Abstract
We present the preliminary data in an ongoing open-label safety and tolerability proof of concept study exploring the potential role for 3,4-methylenedioxymethamphetamine (MDMA)-assisted psychotherapy in treating patients with alcohol use disorder. At this stage, seven participants have completed the full 8-week MDMA-assisted psychotherapy course, including two therapy sessions each with MDMA. This paper focuses on the safety and tolerability of the therapeutic course for the first four participants to complete treatment. Longer-term outcomes of drinking behaviour will be presented later when the full project data are published. Results show all four participants have successfully tolerated the treatment. There have been no serious adverse events related to MDMA, no unexpected physiological responses to the MDMA sessions or changes to blood results or electrocardiograms, measured before and after the 8-week course.

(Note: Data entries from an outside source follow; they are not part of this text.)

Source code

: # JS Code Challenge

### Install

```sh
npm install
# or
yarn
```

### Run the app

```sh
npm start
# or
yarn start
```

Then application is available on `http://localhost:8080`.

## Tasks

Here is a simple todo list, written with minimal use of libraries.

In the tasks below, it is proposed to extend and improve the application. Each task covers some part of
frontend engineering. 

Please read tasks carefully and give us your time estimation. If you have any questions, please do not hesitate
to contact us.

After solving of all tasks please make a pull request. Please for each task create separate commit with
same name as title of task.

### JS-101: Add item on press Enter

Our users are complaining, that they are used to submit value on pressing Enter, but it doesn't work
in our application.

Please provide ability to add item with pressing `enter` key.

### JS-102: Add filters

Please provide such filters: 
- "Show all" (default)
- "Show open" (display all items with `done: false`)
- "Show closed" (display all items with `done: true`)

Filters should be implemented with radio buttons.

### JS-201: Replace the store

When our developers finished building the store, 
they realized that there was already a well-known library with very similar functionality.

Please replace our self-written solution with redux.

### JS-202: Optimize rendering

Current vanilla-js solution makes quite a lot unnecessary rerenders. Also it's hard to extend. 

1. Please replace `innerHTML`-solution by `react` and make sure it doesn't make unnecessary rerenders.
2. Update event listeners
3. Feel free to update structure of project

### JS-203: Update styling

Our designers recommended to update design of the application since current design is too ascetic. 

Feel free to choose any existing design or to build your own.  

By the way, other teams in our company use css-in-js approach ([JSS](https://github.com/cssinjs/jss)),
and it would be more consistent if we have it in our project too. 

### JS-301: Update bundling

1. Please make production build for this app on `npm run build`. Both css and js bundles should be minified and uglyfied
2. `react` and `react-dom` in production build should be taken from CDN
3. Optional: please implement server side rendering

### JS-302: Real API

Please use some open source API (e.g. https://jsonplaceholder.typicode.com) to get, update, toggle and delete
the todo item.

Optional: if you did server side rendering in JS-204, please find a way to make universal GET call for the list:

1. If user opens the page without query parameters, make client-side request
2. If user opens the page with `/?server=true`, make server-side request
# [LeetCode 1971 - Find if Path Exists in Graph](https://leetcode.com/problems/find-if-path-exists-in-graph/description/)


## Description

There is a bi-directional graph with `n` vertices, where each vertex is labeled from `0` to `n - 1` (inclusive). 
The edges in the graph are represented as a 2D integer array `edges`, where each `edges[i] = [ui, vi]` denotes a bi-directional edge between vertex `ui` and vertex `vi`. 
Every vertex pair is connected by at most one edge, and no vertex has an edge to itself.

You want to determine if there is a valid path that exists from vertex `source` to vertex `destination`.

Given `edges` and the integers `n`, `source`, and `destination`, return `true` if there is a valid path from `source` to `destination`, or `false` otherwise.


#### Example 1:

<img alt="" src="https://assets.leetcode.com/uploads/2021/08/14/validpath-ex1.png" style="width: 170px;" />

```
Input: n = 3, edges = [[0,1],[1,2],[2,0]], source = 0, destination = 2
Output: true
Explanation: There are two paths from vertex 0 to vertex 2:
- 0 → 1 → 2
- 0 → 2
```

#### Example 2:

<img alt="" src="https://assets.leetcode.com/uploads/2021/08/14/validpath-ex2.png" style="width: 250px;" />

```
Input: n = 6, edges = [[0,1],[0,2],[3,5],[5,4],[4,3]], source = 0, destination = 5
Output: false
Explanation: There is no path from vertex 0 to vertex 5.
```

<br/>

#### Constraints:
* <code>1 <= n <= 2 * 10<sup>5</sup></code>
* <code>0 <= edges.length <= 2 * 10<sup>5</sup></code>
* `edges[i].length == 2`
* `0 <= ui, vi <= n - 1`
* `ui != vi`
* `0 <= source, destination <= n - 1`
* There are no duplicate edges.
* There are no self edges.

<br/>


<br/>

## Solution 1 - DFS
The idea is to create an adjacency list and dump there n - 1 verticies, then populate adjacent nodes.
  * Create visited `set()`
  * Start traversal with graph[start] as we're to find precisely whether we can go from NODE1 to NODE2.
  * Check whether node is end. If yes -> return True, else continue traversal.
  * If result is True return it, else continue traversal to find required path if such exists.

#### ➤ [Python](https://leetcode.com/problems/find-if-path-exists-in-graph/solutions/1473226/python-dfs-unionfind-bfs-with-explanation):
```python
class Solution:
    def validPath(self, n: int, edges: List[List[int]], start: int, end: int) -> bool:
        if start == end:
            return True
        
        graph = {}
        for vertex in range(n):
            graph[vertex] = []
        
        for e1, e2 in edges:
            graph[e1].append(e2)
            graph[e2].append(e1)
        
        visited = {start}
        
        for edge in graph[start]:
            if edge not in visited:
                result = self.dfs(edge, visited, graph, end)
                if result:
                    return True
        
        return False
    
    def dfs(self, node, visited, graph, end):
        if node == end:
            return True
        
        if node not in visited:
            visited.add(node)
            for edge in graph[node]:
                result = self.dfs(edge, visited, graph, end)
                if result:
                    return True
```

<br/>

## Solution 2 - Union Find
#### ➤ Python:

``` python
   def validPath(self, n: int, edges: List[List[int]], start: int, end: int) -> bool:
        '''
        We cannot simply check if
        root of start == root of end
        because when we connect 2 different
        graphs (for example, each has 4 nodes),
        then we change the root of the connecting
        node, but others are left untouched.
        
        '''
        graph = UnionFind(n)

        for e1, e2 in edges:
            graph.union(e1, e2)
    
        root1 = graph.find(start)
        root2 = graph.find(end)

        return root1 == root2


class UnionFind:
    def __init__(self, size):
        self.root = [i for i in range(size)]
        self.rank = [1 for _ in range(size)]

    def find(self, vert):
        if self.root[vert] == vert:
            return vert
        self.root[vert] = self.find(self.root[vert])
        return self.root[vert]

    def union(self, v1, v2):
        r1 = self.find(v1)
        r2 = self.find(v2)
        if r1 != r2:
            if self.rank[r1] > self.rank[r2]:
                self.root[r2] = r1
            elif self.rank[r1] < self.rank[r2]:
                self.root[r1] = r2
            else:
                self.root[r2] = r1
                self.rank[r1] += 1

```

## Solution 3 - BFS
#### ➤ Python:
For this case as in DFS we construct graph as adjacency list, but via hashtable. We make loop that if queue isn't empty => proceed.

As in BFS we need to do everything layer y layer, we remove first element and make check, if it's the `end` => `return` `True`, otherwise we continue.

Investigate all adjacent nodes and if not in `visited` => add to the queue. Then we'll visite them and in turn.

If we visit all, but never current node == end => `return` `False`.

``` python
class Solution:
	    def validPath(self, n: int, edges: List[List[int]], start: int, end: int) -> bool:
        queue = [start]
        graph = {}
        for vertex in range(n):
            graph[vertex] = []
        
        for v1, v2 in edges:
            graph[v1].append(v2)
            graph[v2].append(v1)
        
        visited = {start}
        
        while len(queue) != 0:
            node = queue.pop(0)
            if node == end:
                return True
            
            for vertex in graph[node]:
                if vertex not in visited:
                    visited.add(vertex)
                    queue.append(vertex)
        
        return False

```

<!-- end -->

We conclude that the treatment is well- tolerated and are making plans to expand the project into a randomised placebo-controlled study.
Keywords: alcohol-related disorders, drugs misuse (including addiction), psychotherapy
Background
3,4-methylenedioxymethamphetamine (MDMA) therapy has been studied extensively as a treatment for post-traumatic stress disorder (PTSD) in recent years, but there has never been a study to explore MDMA’s role in treating addictions.1 In recently published studies, the ‘classic’ psychedelic drugs have shown impressive safety and efficacy as potential tools to treat a range of different addictions.2 MDMA-assisted psychotherapy has qualities that could also make it well suited to this population of patients.3
A quarter of adults in England consume alcohol harmfully, and around 6% of men and 2% of women are diagnosed as alcohol dependent.4 Patients dependent on alcohol often have a history of psychological trauma and present with high levels of depression and social anxiety.5 Alcohol-related health disorders, crime, accidents and domestic problems cost around £20 billion a year in England,6 and in 2017, there were over 9000 alcohol-related deaths.7
Despite the massive burden of alcohol use disorder (AUD) in the UK, there remains a lack of consistency about the efficacy of alcohol treatments. Outcomes are generally poor, with rates of relapse after treatment up to 60% at 12 months8 and 80% at 3 years.9
Case presentations
Participant 1
A 34-year-old man with a 10-year history of AUD. He has attempted to stop drinking without formal services support on many occasions but always relapsed. He has no medical problems other than asymptomatic asthma, has no prior psychiatric history and is not on any medication. He has no history of trauma or abuse, lives in stable accommodation, is married with two children and is in full-time employment. There is no family history of substance misuse or mental illness.
Participant 2
A 63-year-old man with a 30-year history of AUD. He has never attempted recovery in the past. He has no medical problems, no prior psychiatric issues and is not on any medications. He has no history of trauma or abuse, is married with no children and worked full time before recently retiring. There is no family history of substance misuse or mental illness.
Participant 3
A 54-year-old woman with a 20-year history of AUD. She has had one previous inpatient detox and subsequently relapsed. She has no physical medical problems. She has experienced depression since adolescence and has made suicide attempts as a teenager and in the last 12 months. She is prescribed Quetiapine, Citalopram and Zopiclone. She described a difficult family life, with memories of neglect as a child, bullying at school and several unstable relationships as an adult. She has three children. There is no family history of substance misuse or mental illness.
Participant 4
A 50-year-old man with a 30-year history of AUD. He has attempted to stop drinking several times in the past without formal support but always relapsed within weeks. He has mild asthma and uses inhalers occasionally. He has no psychiatric history. He describes childhood memories of parental disharmony. He was frequently truant from school and started drinking from age 15 years and experimented with d-Lysergic diethylamide, psilocybin and ecstasy. He was a heroin user in his 20s, before successful treatment with methadone and has been opiate free for the last 20 years. There is no family history of psychiatric disorder or substance misuse.
Investigations
All four participants had normal ECGs and normal blood (urea and electrolytes, liver function tests and full blood count) at baseline assessment and 8 weeks, after receiving two experimental sessions with MDMA.
Differential diagnosis
The diagnosis of AUD in each patient was confirmed by completion of the Structured Clinical Interview for the Diagnostic and Statistical Manual of Mental Disorders.10
Treatment
The ongoing MDMA-assisted psychotherapy study aims to recruit 20 adult patients with a primary diagnosis of AUD who have successfully undergone community alcohol detoxification. Exclusion criteria include a history of psychosis, personality disorder, serious suicidal risk, cardiac disease, severe liver disease, unstable hypertension, dependence on drugs other than alcohol, regular user of ‘ecstasy’, pregnancy and breastfeeding.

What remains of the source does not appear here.